Funny, I don’t recall taking an 80,000-level course in Missouri…

I suppose this should be a lesson to me… anything posted online will eventually be scanned by bots and randomly associated to random content on random websites in an attempt to make money (and to think, in high school and college they said we should all have our resumes and work examples out there for the world to see, so we could attract potential employers!).

On the flip side, eventually this blog post will be grabbed and/or linked to by review websites to be found by anyone who cares to check up on Coursehero.com. (You should have noticed by now that the content they are selling is disorganized and mis-categorized at best… and quite possibly available for free elsewhere online…)

I emailed Coursehero to see if they could clean up their database.

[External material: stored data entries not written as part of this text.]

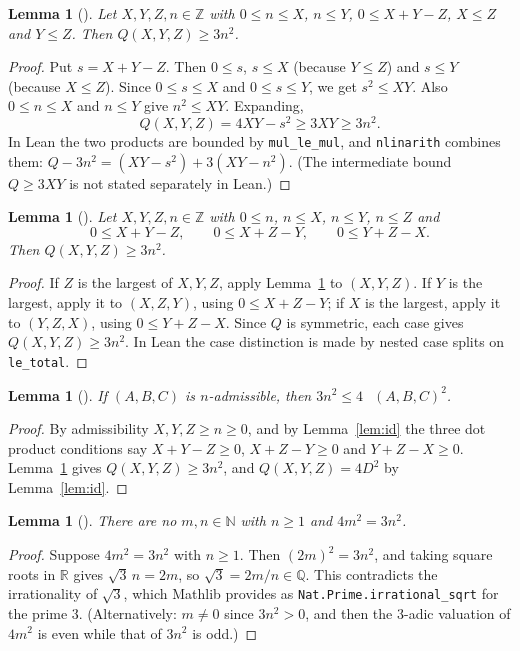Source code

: \documentclass[11pt]{amsart}
\theoremstyle{plain}
\newtheorem{lemma}[theorem]{Lemma}
\theoremstyle{definition}
\newcommand{\N}{\mathbb{N}}
\newcommand{\Z}{\mathbb{Z}}
\newcommand{\R}{\mathbb{R}}
\DeclareMathOperator{\dett}{det_2}
\begin{document}
\begin{lemma}[]\label{lem:max}
Let $X,Y,Z,n\in\Z$ with $0\le n\le X$, $n\le Y$, $0\le X+Y-Z$, $X\le Z$ and $Y\le Z$. Then $Q(X,Y,Z)\ge3n^2$.
\end{lemma}

\begin{proof}
Put $s=X+Y-Z$. Then $0\le s$, $s\le X$ (because $Y\le Z$) and $s\le Y$ (because $X\le Z$). Since $0\le s\le X$ and $0\le s\le Y$, we get $s^2\le XY$. Also $0\le n\le X$ and $n\le Y$ give $n^2\le XY$. Expanding,
\[
  Q(X,Y,Z)=4XY-s^2\ge 3XY\ge 3n^2 .
\]
In Lean the two products are bounded by \texttt{mul\_le\_mul}, and \texttt{nlinarith} combines them: $Q-3n^2=(XY-s^2)+3(XY-n^2)$. (The intermediate bound $Q\ge3XY$ is not stated separately in Lean.)
\end{proof}

\begin{lemma}[]\label{lem:sym}
Let $X,Y,Z,n\in\Z$ with $0\le n$, $n\le X$, $n\le Y$, $n\le Z$ and
\[
  0\le X+Y-Z,\qquad 0\le X+Z-Y,\qquad 0\le Y+Z-X .
\]
Then $Q(X,Y,Z)\ge3n^2$.
\end{lemma}

\begin{proof}
If $Z$ is the largest of $X,Y,Z$, apply Lemma~\ref{lem:max} to $(X,Y,Z)$. If $Y$ is the largest, apply it to $(X,Z,Y)$, using $0\le X+Z-Y$; if $X$ is the largest, apply it to $(Y,Z,X)$, using $0\le Y+Z-X$. Since $Q$ is symmetric, each case gives $Q(X,Y,Z)\ge3n^2$. In Lean the case distinction is made by nested case splits on \texttt{le\_total}.
\end{proof}

\begin{lemma}[]\label{lem:det}
If $(A,B,C)$ is $n$-admissible, then $3n^2\le4\,\dett(A,B,C)^2$.
\end{lemma}

\begin{proof}
By admissibility $X,Y,Z\ge n\ge0$, and by Lemma~\ref{lem:id} the three dot product conditions say $X+Y-Z\ge0$, $X+Z-Y\ge0$ and $Y+Z-X\ge0$. Lemma~\ref{lem:sym} gives $Q(X,Y,Z)\ge3n^2$, and $Q(X,Y,Z)=4D^2$ by Lemma~\ref{lem:id}.
\end{proof}

\begin{lemma}[]\label{lem:irr}
There are no $m,n\in\N$ with $n\ge1$ and $4m^2=3n^2$.
\end{lemma}

\begin{proof}
Suppose $4m^2=3n^2$ with $n\ge1$. Then $(2m)^2=3n^2$, and taking square roots in $\R$ gives $\sqrt3\,n=2m$, so $\sqrt3=2m/n\in\mathbb{Q}$. This contradicts the irrationality of $\sqrt3$, which Mathlib provides as \texttt{Nat.Prime.irrational\_sqrt} for the prime $3$.
(Alternatively: $m\ne0$ since $3n^2>0$, and then the $3$-adic valuation of $4m^2$ is even while that of $3n^2$ is odd.)
\end{proof}
\end{document}
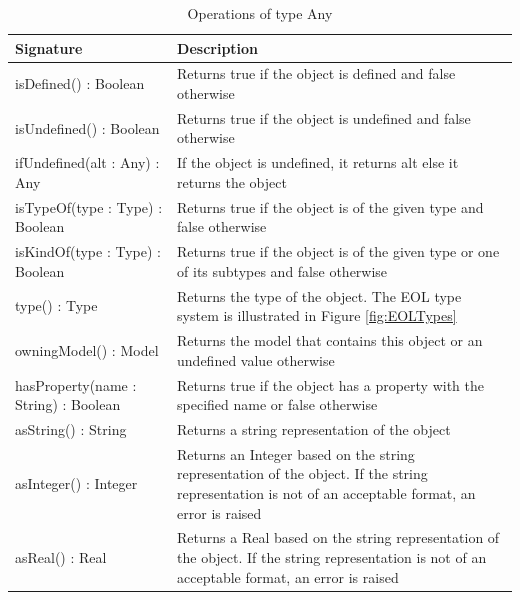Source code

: \begin{longtabu} {|p{6.5cm}|X|}
			
			\caption{Operations of type Any}
			\label{tab:AnyOperations}\\
			
			\hline
							
			\textbf{Signature} & \textbf{Description} \\\hline

			isDefined() : Boolean & Returns true if the object is defined and false otherwise \\\hline
			
			isUndefined() : Boolean & Returns true if the object is undefined and false otherwise \\\hline
			
			ifUndefined(alt : Any) : Any & If the object is undefined, it returns alt else it returns the object \\\hline
			
			isTypeOf(type : Type) : Boolean & Returns true if the object is of the given type and false otherwise \\\hline
			
			isKindOf(type : Type) : Boolean & Returns true if the object is of the given type or one of its subtypes and false otherwise \\\hline
			
			type() : Type & Returns the type of the object. The EOL type system is illustrated in Figure \ref{fig:EOLTypes} \\\hline

                        owningModel() : Model & Returns the model that contains this object or an undefined value otherwise \\\hline

                        hasProperty(name : String) : Boolean & Returns true if the object has a property with the specified name or false otherwise \\\hline
                        
			asString() : String & Returns a string representation of the object \\\hline
			
			asInteger() : Integer & Returns an Integer based on the string representation of the object. If the string representation is not of an acceptable format, an error is raised \\\hline
			
			asReal() : Real & Returns a Real based on the string representation of the object. If the string representation is not of an acceptable format, an error is raised \\\hline
			

\end{longtabu}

From gabe to support@coursehero.com

I came across a few more documents tagged with my contact information.
I don’t recognize most of these from the previews, but as I don’t have
an account, I can’t see the full files. If they’re not mine, I don’t
know why they’re tagged with my name, email, street address, and phone
number. It looks like your scraping algorithm somehow associated my
contact details with random other things in your database.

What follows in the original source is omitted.